Colourful nesting matryoshka dolls. Public Domain image. No credits.

Esta entrada, este post, no debería ser cómo los otros. Tenemos la costumbre de mirar hacia atrás, con ira o sin ella, al cerrar el cuaderno de cada año. Alguien me dijo una vez que yo tenía un blog melancólico y proustiano, no sé si es cierto o no, pero como tarjeta de presentación mola bastante. Eso sí; yo creo que tendríamos que ponernos todos la careta de influencer, de instagrameros y darle menos trascendencia al pasado. Qué coñazo con lo vintage, qué coñazo con lo retro, qué plastas estamos haciendo de la nostalgia una bandera. Pero es ejercicio de autocomplacencia y también de lamerse un poco las heridas, de darnos una gratificación propia.
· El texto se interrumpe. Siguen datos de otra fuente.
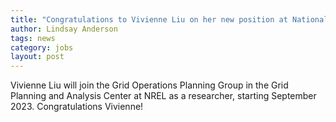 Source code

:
 ```yaml
---
title: "Congratulations to Vivienne Liu on her new position at National Renewable Energy Lab!"
author: Lindsay Anderson
tags: news
category: jobs
layout: post
---
```


Vivienne Liu will join the Grid Operations Planning Group in the Grid Planning and Analysis Center at NREL as a researcher, starting September 2023. Congratulations Vivienne! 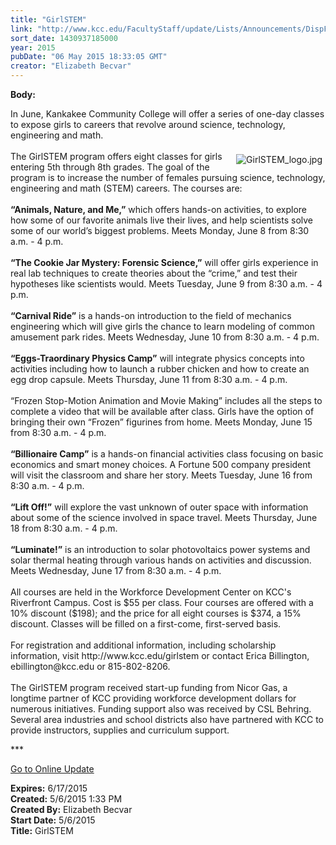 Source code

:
 ```yaml
---
title: "GirlSTEM"
link: "http://www.kcc.edu/FacultyStaff/update/Lists/Announcements/DispForm.aspx?ID=1916"
sort_date: 1430937185000
year: 2015
pubDate: "06 May 2015 18:33:05 GMT"
creator: "Elizabeth Becvar"
---
```


<div><b>Body:</b> <div class="ExternalClass96D64CFAC7BD4C50B0AA4B8BBBD954FD"><p>​In June, Kankakee Community College will offer a series of one-day classes to expose girls to careers that revolve around science, technology, engineering and math.<br /><br /><img alt="GirlSTEM_logo.jpg" src="/FacultyStaff/update/Documents/GirlSTEM_logo.jpg" style="vertical-align:auto;float:right;margin:5px" />The GirlSTEM program offers eight classes for girls entering 5th through 8th grades. The goal of the program is to increase the number of females pursuing science, technology, engineering and math (STEM) careers. The courses are:<br /><br /><strong>“Animals, Nature, and Me,”</strong> which offers hands-on activities, to explore how some of our favorite animals live their lives, and help scientists solve some of our world’s biggest problems. Meets Monday, June 8 from 8:30 a.m. - 4 p.m.<br /><br /><strong>“The Cookie Jar Mystery: Forensic Science,”</strong> will offer girls experience in real lab techniques to create theories about the “crime,” and test their hypotheses like scientists would. Meets Tuesday, June 9 from 8:30 a.m. - 4 p.m.<br /><br /><strong>“Carnival Ride”</strong> is a hands-on introduction to the field of mechanics engineering which will give girls the chance to learn modeling of common amusement park rides. Meets Wednesday, June 10 from 8:30 a.m. - 4 p.m.<br /><br /><strong>“Eggs-Traordinary Physics Camp”</strong> will integrate physics concepts into activities including how to launch a rubber chicken and how to create an egg drop capsule. Meets Thursday, June 11 from 8:30 a.m. - 4 p.m.<br /><br />“Frozen Stop-Motion Animation and Movie Making” includes all the steps to complete a video that will be available after class. Girls have the option of bringing their own “Frozen” figurines from home. Meets Monday, June 15 from 8:30 a.m. - 4 p.m.<br /><br /><strong>“Billionaire Camp”</strong> is a hands-on financial activities class focusing on basic economics and smart money choices. A Fortune 500 company president will visit the classroom and share her story. Meets Tuesday, June 16 from 8:30 a.m. - 4 p.m.<br /><br /><strong>“Lift Off!”</strong> will explore the vast unknown of outer space with information about some of the science involved in space travel. Meets Thursday, June 18 from 8:30 a.m. - 4 p.m.<br /><br /><strong>“Luminate!”</strong> is an introduction to solar photovoltaics power systems and solar thermal heating through various hands on activities and discussion. Meets Wednesday, June 17 from 8:30 a.m. - 4 p.m.<br /><br />All courses are held in the Workforce Development Center on KCC's Riverfront Campus. Cost is $55 per class. Four courses are offered with a 10% discount ($198); and the price for all eight courses is $374, a 15% discount. Classes will be filled on a first-come, first-served basis.<br /><br />For registration and additional information, including scholarship information, visit http://www.kcc.edu/girlstem or contact Erica Billington, ebillington@kcc.edu or 815-802-8206.<br /><br />The GirlSTEM program received start-up funding from Nicor Gas, a longtime partner of KCC providing workforce development dollars for numerous initiatives. Funding support also was received by CSL Behring. Several area industries and school districts also have partnered with KCC to provide instructors, supplies and curriculum support. </p>
<p>***</p>
<p><a href="/FacultyStaff/update/Pages/dailyupdate.aspx">Go to Online Update</a><br /></p></div></div>
<div><b>Expires:</b> 6/17/2015</div>
<div><b>Created:</b> 5/6/2015 1:33 PM</div>
<div><b>Created By:</b> Elizabeth Becvar</div>
<div><b>Start Date:</b> 5/6/2015</div>
<div><b>Title:</b> GirlSTEM</div>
El recuerdo no es más que un onanismo selectivo, nos palpamos las cicatrices con el mismo orgullo con el que enseñábamos el círculo de mercromina que rodeaba la pupa cuando éramos pequeños:”Me caí (me corté, pongan aquí lo que quieran), pero no lloré nada, me dolió y mi madre me echó agua oxigenada, picaba mucho, no lloré (otra vez, era importante recalcar), luego tengo mercromina y una tirita.”. Y el otro círculo, el de los amigos atónitos, admirados y envidiosos ante ese estigma pasajero que te hacía ser el centro de todo por un momento, asentían, hacían “ohhhhh”, algún incrédulo murmuraba .”no es para tanto, yo me caí el verano pasado y fue mucho más porque…”. Haciendo honor a la verdad, cualquier drama es siempre superado por otro; la capacidad de sufrimiento, relativa y desconocida hasta que llega la siguiente; la cura, menos larga de lo esperado en el momento de la herida. Y los resúmenes, los inventarios, no dejan de ser una constatación de que, casi, hemos podido con todo; que hemos hecho bola extra, que acumulamos vidas dentro de otras. Que cada año no deja de ser una muñeca rusa, con vidas cada vez más pequeñitas, con corajes de distinta intensidad.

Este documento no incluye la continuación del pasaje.